O MEDO DO BRILHO. [ACTUALIZAÇÃO: No meio de várias distracções não mencionei a homenagem a Shakespeare no Blogue dos Marretas durante o dia 23, sexta-feira passada: «O, let my books be then the eloquence/ And dumb presagers of my speaking breast», Sonnet XXIII.]

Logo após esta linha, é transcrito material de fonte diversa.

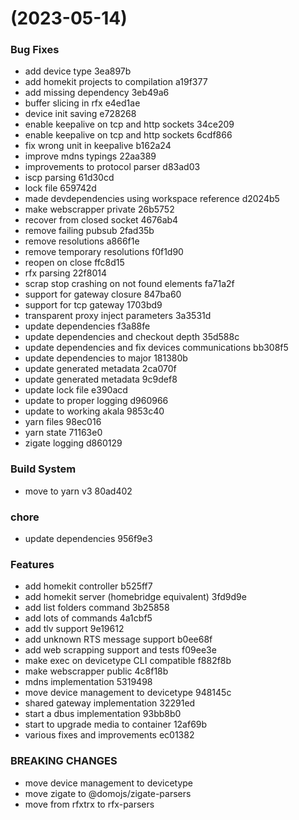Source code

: #  (2023-05-14)


### Bug Fixes

* add device type 3ea897b
* add homekit projects to compilation a19f377
* add missing dependency 3eb49a6
* buffer slicing in rfx e4ed1ae
* device init saving e728268
* enable keepalive on tcp and http sockets 34ce209
* enable keepalive on tcp and http sockets 6cdf866
* fix wrong unit in keepalive b162a24
* improve mdns typings 22aa389
* improvements to protocol parser d83ad03
* iscp parsing 61d30cd
* lock file 659742d
* made devdependencies using workspace reference d2024b5
* make webscrapper private 26b5752
* recover from closed socket 4676ab4
* remove failing pubsub 2fad35b
* remove resolutions a866f1e
* remove temporary resolutions f0f1d90
* reopen on close ffc8d15
* rfx parsing 22f8014
* scrap stop crashing on not found elements fa71a2f
* support for gateway closure 847ba60
* support for tcp gateway 1703bd9
* transparent proxy inject parameters 3a3531d
* update dependencies f3a88fe
* update dependencies and checkout depth 35d588c
* update dependencies and fix devices communications bb308f5
* update dependencies to major 181380b
* update generated metadata 2ca070f
* update generated metadata 9c9def8
* update lock file e390acd
* update to proper logging d960966
* update to working akala 9853c40
* yarn files 98ec016
* yarn state 71163e0
* zigate logging d860129


### Build System

* move to yarn v3 80ad402


### chore

* update dependencies 956f9e3


### Features

* add homekit controller b525ff7
* add homekit server (homebridge equivalent) 3fd9d9e
* add list folders command 3b25858
* add lots of commands 4a1cbf5
* add tlv support 9e19612
* add unknown RTS message support b0ee68f
* add web scrapping support and tests f09ee3e
* make exec on devicetype CLI compatible f882f8b
* make webscrapper public 4c8f18b
* mdns implementation 5319498
* move device management to devicetype 948145c
* shared gateway implementation 32291ed
* start a dbus implementation 93bb8b0
* start to upgrade media to container 12af69b
* various fixes and improvements ec01382


### BREAKING CHANGES

* move device management to devicetype
* move zigate to @domojs/zigate-parsers
* move from rfxtrx to rfx-parsers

Eduardo Prado Coelho escreveu no Público sobre o novo espectáculo de Ricardo Pais, uma montagem moderna de Hamlet , e pareceu-lhe muito bom. A questão não está na encenação, que deve ser boa -- mas no brilho de Shakespeare. Ao percorrer as livrarias em busca de uma versão simples de Gil Vicente, reparo que, além de exemplares em vias de desaparecimento da edição da Sá da Costa, existem apenas edições «preparadas para os estudantes», ilustradinhas e explicadinhas. Mas nenhum texto integral em edição popular. O mesmo acontece com Cesário; quando andava no liceu, havia pelo menos três edições de Cesário Verde (a preços diferentes e com anotações diferentes); agora, razoável, há uma, disponível. Evidentemente que o problema não se resolve apenas com edições dos clássicos pagas pelo Estado, ou feitas pelo Estado. Se a escola não faz circular os clássicos, o mercado não vê necessidade de publicá-los; daí, para quê publicar uma edição razoável de Cesário ou dos principais textos de Gil Vicente? É uma lógica circular mas muito clara.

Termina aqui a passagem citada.